MİMAR BABAM: BİR OĞULUN YOLCULUĞU

 


               Bir belgesel film olan Mimar Babam, babasını gerçek anlamda tanıyabilmek adına adeta onun iç dünyasına açılan bir dünyayı keşfe çıkan oğlunun hikayesini ele alıyor. Filmi çeken kişi de aynı zamanda bu adamın kendisi. Bu da aslında bu belgeseli, dramatik öğeye sahip bir film haline getiriyor. Bu açıdan baktığımda film beni oldukça etkiledi. Filmden beklediğim asla böyle bir şey değildi. Babasının hayatta olduğu dönemde onu tam anlamıyla hiçbir zaman tanıyamamış olan bu çocuğun, artık var olmayan babasını tanıma süreci beni, psikolojik olarak bir değerlendirme yapmaya itti.

            Her şeyin psikoloji ve bilinçaltı ile ilgili olduğunu düşünüyor oluşum beni ister istemez buna itiyor. Filmde çok fazla savunma mekanizmasına yer verildiği ilk gözüme çarpan detay oldu. Örneğin, Lou’nun, sanat eserlerinde ve kariyerinde her şeyin en iyisini yapmak istemesine rağmen kendi kusurlarını örtmemesi bir ödünlemedir. Bunun yanı sıra kendini kabullenme noktasında bir adımdır da. Bunu neye dayanarak söylüyorum? Lou, fiziksel birtakım kusurlara sahip bir adam. Boyu kısa, çekici bir albeniye sahip değil, insanlarla enerjisi tutan bir yapısı yok. Bütün bunları Lou, kendi yapıtlarında da kullanmış. Şöyle ki, mükemmeli istemesine karşın yapıtlarında kusurlu görünen noktaları daha da belirgin kılarak adeta bunların varlığının normal olduğunu kanıtlamak istemiş. Burada yaptığı şey de aslında kendinde olanı yapıtlarının dolayı ile göstermek ve kabullendirmektir.
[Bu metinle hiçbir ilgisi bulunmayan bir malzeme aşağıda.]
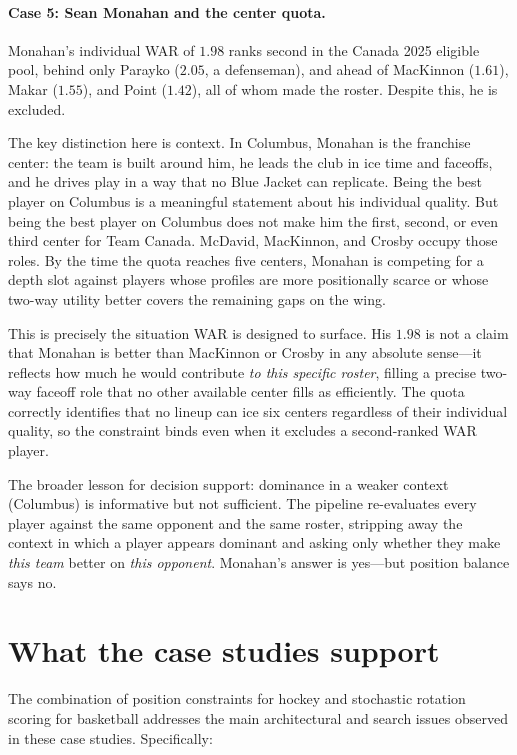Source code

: \documentclass[11pt,letterpaper]{article}
\begin{document}
\paragraph{Case 5: Sean Monahan and the center quota.}
Monahan's individual WAR of $1.98$ ranks second in the Canada 2025
eligible pool, behind only Parayko ($2.05$, a defenseman), and ahead
of MacKinnon ($1.61$), Makar ($1.55$), and Point ($1.42$), all of
whom made the roster. Despite this, he is excluded.

The key distinction here is context. In Columbus, Monahan is the
franchise center: the team is built around him, he leads the club in
ice time and faceoffs, and he drives play in a way that no Blue Jacket
can replicate. Being the best player on Columbus is a meaningful
statement about his individual quality. But being the best player on
Columbus does not make him the first, second, or even third center for
Team Canada. McDavid, MacKinnon, and Crosby occupy those roles. By the
time the quota reaches five centers, Monahan is competing for a depth
slot against players whose profiles are more positionally scarce or
whose two-way utility better covers the remaining gaps on the wing.

This is precisely the situation WAR is designed to surface. His $1.98$
is not a claim that Monahan is better than MacKinnon or Crosby in any
absolute sense---it reflects how much he would contribute
\emph{to this specific roster}, filling a precise two-way faceoff role
that no other available center fills as efficiently. The quota correctly
identifies that no lineup can ice six centers regardless of their
individual quality, so the constraint binds even when it excludes a
second-ranked WAR player.

The broader lesson for decision support: dominance in a weaker context
(Columbus) is informative but not sufficient. The pipeline re-evaluates
every player against the same opponent and the same roster, stripping
away the context in which a player appears dominant and asking only
whether they make \emph{this team} better on \emph{this opponent}.
Monahan's answer is yes---but position balance says no.

\section{What the case studies support}

The combination of position constraints for hockey and stochastic
rotation scoring for basketball addresses the main architectural and
search issues observed in these case studies. Specifically:
\end{document}
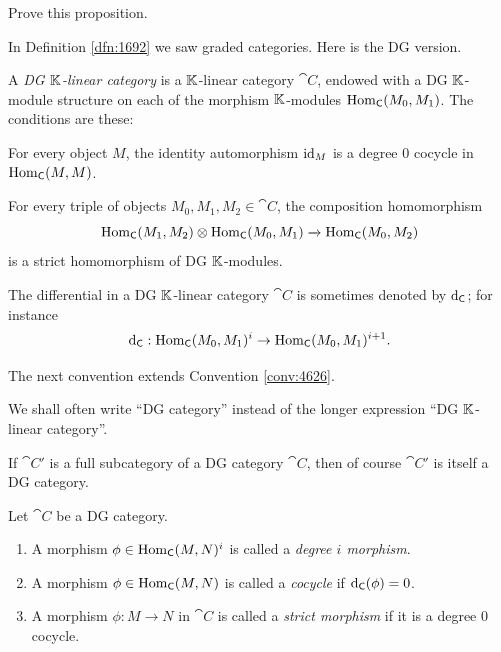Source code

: \begin{exer} \label{exer:4130}
Prove this proposition. 
\end{exer}





 \label{susec:DGCats}

In Definition \ref{dfn:1692} we saw graded categories. Here is the DG version. 
 
\begin{dfn} \label{dfn:1063}
A {\em DG $\mathbb{K}$-linear category}
is a $\mathbb{K}$-linear category $\cat{C}$, endowed 
with a DG $\mathbb{K}$-module structure on each of the morphism $\mathbb{K}$-modules 
$\operatorname{Hom}_{\operatorname{\mathsf{C}}}(M_0, M_1)$. The conditions are these:
\begin{itemize}
 For every object $M$, the identity automorphism $\operatorname{id}_M$ is a 
degree $0$ cocycle in $\operatorname{Hom}_{\operatorname{\mathsf{C}}}(M, M)$. 

 For every triple of objects $M_0, M_1, M_2 \in \cat{C}$, the 
composition homomorphism 
\[ \operatorname{Hom}_{\operatorname{\mathsf{C}}}(M_1, M_2) \otimes \operatorname{Hom}_{\operatorname{\mathsf{C}}}(M_0, M_1)
\xrightarrow{} \operatorname{Hom}_{\operatorname{\mathsf{C}}}(M_0, M_2) \]
is a strict homomorphism of DG $\mathbb{K}$-modules. 
\end{itemize}
\end{dfn}

The differential in a DG $\mathbb{K}$-linear category $\cat{C}$ is sometimes denoted by 
$\mathrm{d}_{\operatorname{\mathsf{C}}}$; for instance 
\begin{equation} \label{eqn:4135}
\mathrm{d}_{\operatorname{\mathsf{C}}} : \operatorname{Hom}_{\operatorname{\mathsf{C}}}(M_0, M_1)^{i} \to 
\operatorname{Hom}_{\operatorname{\mathsf{C}}}(M_0, M_1)^{i + 1 } . 
\end{equation}

The next convention extends Convention \ref{conv:4626}. 

\begin{conv} \label{conv:4627}
We shall often write ``DG category'' instead of the longer expression
``DG $\mathbb{K}$-linear category''. 
\end{conv}

If $\cat{C}'$ is a full subcategory of a DG category $\cat{C}$, then of course
$\cat{C}'$ is itself a DG category. 

\begin{dfn} \label{dfn:1286}
Let $\cat{C}$ be a DG category.
\begin{enumerate}
\item A morphism $\phi \in \operatorname{Hom}_{\operatorname{\mathsf{C}}}(M, N)^i$
is called a {\em degree $i$ morphism}. 

\item A morphism $\phi \in \operatorname{Hom}_{\operatorname{\mathsf{C}}}(M, N)$
is called a {\em cocycle} if $\mathrm{d}_{\operatorname{\mathsf{C}}}(\phi) = 0$. 

\item A morphism $\phi : M \to N$ in $\cat{C}$ is 
called a {\em strict morphism}%
if it is a degree $0$ cocycle.
\end{enumerate}
\end{dfn}


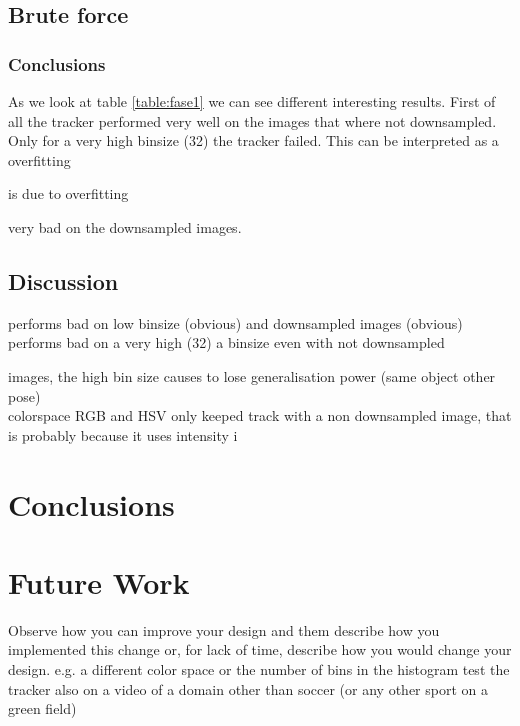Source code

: \documentclass[a4paper,11pt]{article}
\begin{document}
	\subsection{Brute force} 
\subsubsection{Conclusions}
As we look at table \ref{table:fase1} we can see different interesting results.
First of all the tracker performed very well on the images that where not
downsampled. Only for a very high binsize (32) the tracker failed. This can be
interpreted as a overfitting

is due
to overfitting 

very bad on the downsampled images.


\subsection{Discussion} %

performs bad on low binsize (obvious) and downsampled images (obvious)\\
performs bad on a very high (32) a binsize even with not downsampled

images, the high bin size causes to lose generalisation power (same object other pose)\\


colorspace RGB and HSV only keeped track with a non downsampled image,
that is probably because it uses intensity i


\section{Conclusions} \label{sec:conc}
\section{Future Work} \label{sec:fut}

Observe how you can improve your design and them describe how you implemented this change or, for lack of time, describe how you would change your design. 
e.g. a different color space or the number of bins in the histogram
test the tracker also on a video of a domain other than soccer (or any other sport on a green field)
\end{document}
            Lou’da gözlemlediğim bir diğer savunma mekanizması ise “kaçma”. Lou bunu oluşan bir sorunu yokmuş gibi davranmak olarak yansıtıyor. Örneğin kendini hiçbir yere ait hissedemiyor oluşu ve bu nedenle pasaportundaki adres bilgisini karalaması, ait olamama, bu durumdan kaçma eylemidir. Psikolojik durumları bu şekilde özetleyip kenara bırakacak olursam, bunun geriye bir de sanatsal yapıt durumu kalıyor.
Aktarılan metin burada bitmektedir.